I'd like the entries reproduced exactly, with all pictures omitted.

______

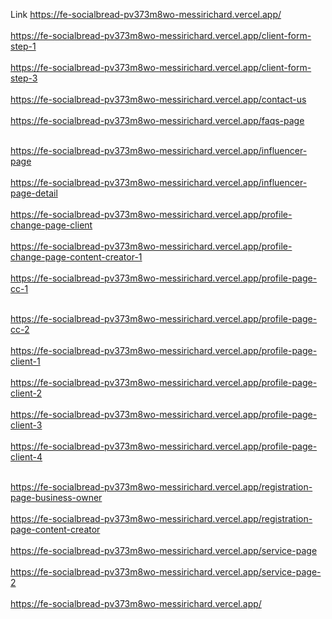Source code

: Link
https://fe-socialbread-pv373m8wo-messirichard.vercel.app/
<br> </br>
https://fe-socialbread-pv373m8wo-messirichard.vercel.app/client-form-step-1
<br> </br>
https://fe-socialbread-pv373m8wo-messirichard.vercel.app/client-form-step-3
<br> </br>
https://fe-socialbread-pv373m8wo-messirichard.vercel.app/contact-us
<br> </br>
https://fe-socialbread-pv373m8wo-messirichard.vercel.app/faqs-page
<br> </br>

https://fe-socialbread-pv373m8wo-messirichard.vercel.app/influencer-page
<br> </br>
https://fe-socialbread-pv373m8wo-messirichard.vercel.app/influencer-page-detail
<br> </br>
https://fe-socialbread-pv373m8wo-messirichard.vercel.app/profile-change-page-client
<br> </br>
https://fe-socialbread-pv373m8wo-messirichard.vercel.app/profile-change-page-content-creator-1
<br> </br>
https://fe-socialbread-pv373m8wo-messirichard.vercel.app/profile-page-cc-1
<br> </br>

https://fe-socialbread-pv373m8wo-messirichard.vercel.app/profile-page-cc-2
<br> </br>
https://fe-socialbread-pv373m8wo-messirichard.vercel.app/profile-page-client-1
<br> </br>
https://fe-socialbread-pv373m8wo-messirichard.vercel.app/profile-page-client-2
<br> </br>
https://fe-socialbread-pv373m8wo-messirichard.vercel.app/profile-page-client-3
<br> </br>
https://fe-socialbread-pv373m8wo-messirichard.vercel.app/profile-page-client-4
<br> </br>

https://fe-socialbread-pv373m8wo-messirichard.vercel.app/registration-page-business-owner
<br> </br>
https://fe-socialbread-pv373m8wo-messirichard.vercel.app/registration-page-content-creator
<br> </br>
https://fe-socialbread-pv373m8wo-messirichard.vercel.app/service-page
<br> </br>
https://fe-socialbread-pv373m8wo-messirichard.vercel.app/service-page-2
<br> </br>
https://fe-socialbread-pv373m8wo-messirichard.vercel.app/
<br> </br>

______

Response ->
Source code

: Link
https://fe-socialbread-pv373m8wo-messirichard.vercel.app/
<br> </br>
https://fe-socialbread-pv373m8wo-messirichard.vercel.app/client-form-step-1
<br> </br>
https://fe-socialbread-pv373m8wo-messirichard.vercel.app/client-form-step-3
<br> </br>
https://fe-socialbread-pv373m8wo-messirichard.vercel.app/contact-us
<br> </br>
https://fe-socialbread-pv373m8wo-messirichard.vercel.app/faqs-page
<br> </br>

https://fe-socialbread-pv373m8wo-messirichard.vercel.app/influencer-page
<br> </br>
https://fe-socialbread-pv373m8wo-messirichard.vercel.app/influencer-page-detail
<br> </br>
https://fe-socialbread-pv373m8wo-messirichard.vercel.app/profile-change-page-client
<br> </br>
https://fe-socialbread-pv373m8wo-messirichard.vercel.app/profile-change-page-content-creator-1
<br> </br>
https://fe-socialbread-pv373m8wo-messirichard.vercel.app/profile-page-cc-1
<br> </br>

https://fe-socialbread-pv373m8wo-messirichard.vercel.app/profile-page-cc-2
<br> </br>
https://fe-socialbread-pv373m8wo-messirichard.vercel.app/profile-page-client-1
<br> </br>
https://fe-socialbread-pv373m8wo-messirichard.vercel.app/profile-page-client-2
<br> </br>
https://fe-socialbread-pv373m8wo-messirichard.vercel.app/profile-page-client-3
<br> </br>
https://fe-socialbread-pv373m8wo-messirichard.vercel.app/profile-page-client-4
<br> </br>

https://fe-socialbread-pv373m8wo-messirichard.vercel.app/registration-page-business-owner
<br> </br>
https://fe-socialbread-pv373m8wo-messirichard.vercel.app/registration-page-content-creator
<br> </br>
https://fe-socialbread-pv373m8wo-messirichard.vercel.app/service-page
<br> </br>
https://fe-socialbread-pv373m8wo-messirichard.vercel.app/service-page-2
<br> </br>
https://fe-socialbread-pv373m8wo-messirichard.vercel.app/
<br> </br>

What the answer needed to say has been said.